TASK TO CARRY OUT: Filter out all lines without the word "colorama" from the data below, please, and copy the rest.

[Collected data]
┄┄┄┄┄┄┄┄┄┄
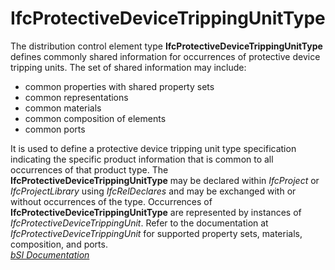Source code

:IfcProtectiveDeviceTrippingUnitType
===================================
The distribution control element type **IfcProtectiveDeviceTrippingUnitType**
defines commonly shared information for occurrences of protective device
tripping units. The set of shared information may include:  
  
* common properties with shared property sets  
* common representations  
* common materials  
* common composition of elements  
* common ports  
  
It is used to define a protective device tripping unit type specification
indicating the specific product information that is common to all occurrences
of that product type. The **IfcProtectiveDeviceTrippingUnitType** may be
declared within _IfcProject_ or _IfcProjectLibrary_ using _IfcRelDeclares_ and
may be exchanged with or without occurrences of the type. Occurrences of
**IfcProtectiveDeviceTrippingUnitType** are represented by instances of
_IfcProtectiveDeviceTrippingUnit_. Refer to the documentation at
_IfcProtectiveDeviceTrippingUnit_ for supported property sets, materials,
composition, and ports.  
[ _bSI
Documentation_](https://standards.buildingsmart.org/IFC/DEV/IFC4_2/FINAL/HTML/schema/ifcelectricaldomain/lexical/ifcprotectivedevicetrippingunittype.htm)


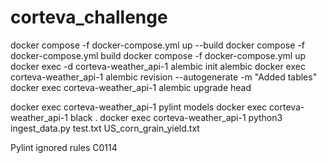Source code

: # corteva_challenge

docker compose -f docker-compose.yml up --build
docker compose -f docker-compose.yml build
docker compose -f docker-compose.yml up 
docker exec -d corteva-weather_api-1 alembic init alembic
docker exec corteva-weather_api-1 alembic revision --autogenerate -m "Added tables"
docker exec corteva-weather_api-1 alembic upgrade head


docker exec corteva-weather_api-1 pylint models
docker exec corteva-weather_api-1 black .
docker exec corteva-weather_api-1 python3 ingest_data.py test.txt US_corn_grain_yield.txt

Pylint ignored rules C0114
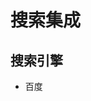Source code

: <!--
 * @Date: 2022-11-17 19:24:36
 * @Author: liting luz.liting@gmail.com
 * @LastEditors: liting luz.liting@gmail.com
 * @LastEditTime: 2023-01-08 00:00:29
 * @FilePath: /search/README.md
-->

# 搜索集成

## 搜索引擎

- 百度
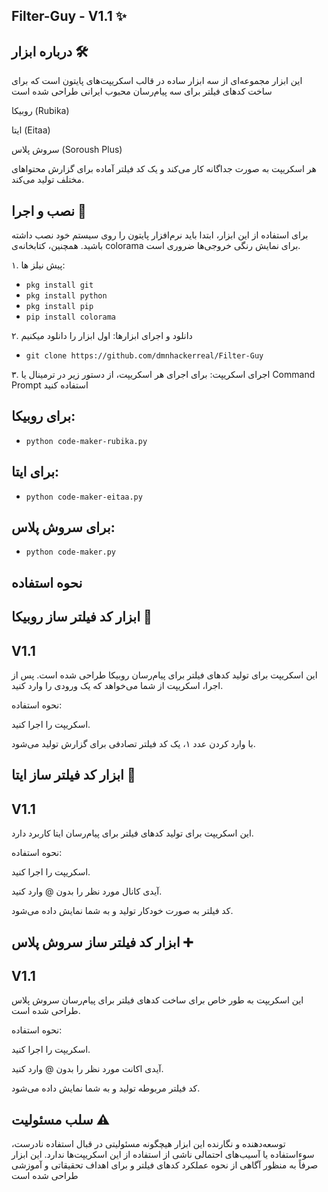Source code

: ## Filter-Guy - V1.1 ✨
## درباره ابزار 🛠️
این ابزار مجموعه‌ای از سه ابزار ساده در قالب اسکریپت‌های پایتون است که برای ساخت کدهای فیلتر برای سه پیام‌رسان محبوب ایرانی طراحی شده است

روبیکا (Rubika)

ایتا (Eitaa)

سروش پلاس (Soroush Plus)

هر اسکریپت به صورت جداگانه کار می‌کند و یک کد فیلتر آماده برای گزارش محتواهای مختلف تولید می‌کند.

## نصب و اجرا 🚀
برای استفاده از این ابزار، ابتدا باید نرم‌افزار پایتون را روی سیستم خود نصب داشته باشید. همچنین، کتابخانه‌ی colorama برای نمایش رنگی خروجی‌ها ضروری است.

۱. پیش نیلز ها:

* `pkg install git`
* `pkg install python`
* `pkg install pip`
* `pip install colorama`

۲. دانلود و اجرای ابزارها:
اول ابزار را دانلود میکنیم 
* `git clone https://github.com/dmnhackerreal/Filter-Guy`

۳. اجرای اسکریپت:
برای اجرای هر اسکریپت، از دستور زیر در ترمینال یا Command Prompt استفاده کنید

## برای روبیکا:

* `python code-maker-rubika.py`
## برای ایتا:

* `python code-maker-eitaa.py`
## برای سروش پلاس:

* `python code-maker.py`

## نحوه استفاده
## ابزار کد فیلتر ساز روبیکا 🤖
## V1.1
این اسکریپت برای تولید کدهای فیلتر برای پیام‌رسان روبیکا طراحی شده است. پس از اجرا، اسکریپت از شما می‌خواهد که یک ورودی را وارد کنید.

نحوه استفاده:

اسکریپت را اجرا کنید.

با وارد کردن عدد ۱، یک کد فیلتر تصادفی برای گزارش تولید می‌شود.

## ابزار کد فیلتر ساز ایتا 📧
## V1.1
این اسکریپت برای تولید کدهای فیلتر برای پیام‌رسان ایتا کاربرد دارد.

نحوه استفاده:

اسکریپت را اجرا کنید.

آیدی کانال مورد نظر را بدون @ وارد کنید.

کد فیلتر به صورت خودکار تولید و به شما نمایش داده می‌شود.

## ابزار کد فیلتر ساز سروش پلاس ➕
## V1.1
این اسکریپت به طور خاص برای ساخت کدهای فیلتر برای پیام‌رسان سروش پلاس طراحی شده است.

نحوه استفاده:

اسکریپت را اجرا کنید.

آیدی اکانت مورد نظر را بدون @ وارد کنید.

کد فیلتر مربوطه تولید و به شما نمایش داده می‌شود.

## سلب مسئولیت ⚠️
توسعه‌دهنده و نگارنده این ابزار هیچگونه مسئولیتی در قبال استفاده نادرست، سوءاستفاده یا آسیب‌های احتمالی ناشی از استفاده از این اسکریپت‌ها ندارد. این ابزار صرفاً به منظور آگاهی از نحوه عملکرد کدهای فیلتر و برای اهداف تحقیقاتی و آموزشی طراحی شده است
┄┄┄┄┄┄┄┄┄┄
REPLY TO THE TASK:
برای استفاده از این ابزار، ابتدا باید نرم‌افزار پایتون را روی سیستم خود نصب داشته باشید. همچنین، کتابخانه‌ی colorama برای نمایش رنگی خروجی‌ها ضروری است.
* `pip install colorama`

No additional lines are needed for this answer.